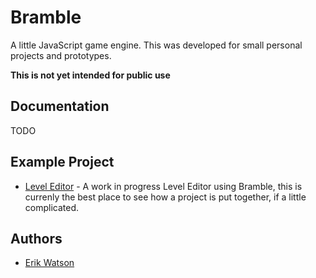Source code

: # Bramble

A little JavaScript game engine. This was developed for small personal projects
and prototypes.

**This is not yet intended for public use**

## Documentation

TODO

## Example Project

- [Level Editor](https://github.com/championchap/Level-Editor) - A work in progress Level Editor using Bramble, this is currenly the best place to see how a project is put together, if a little complicated.

## Authors

- [Erik Watson](http://erikwatson.me)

-=-=-

→ WHAT THE EXERCISE ASKS: The material should be duplicated word for word, with no images included.

→ ANSWER SPACE:
Source code

: # Bramble

A little JavaScript game engine. This was developed for small personal projects
and prototypes.

**This is not yet intended for public use**

## Documentation

TODO

## Example Project

- [Level Editor](https://github.com/championchap/Level-Editor) - A work in progress Level Editor using Bramble, this is currenly the best place to see how a project is put together, if a little complicated.

## Authors

- [Erik Watson](http://erikwatson.me)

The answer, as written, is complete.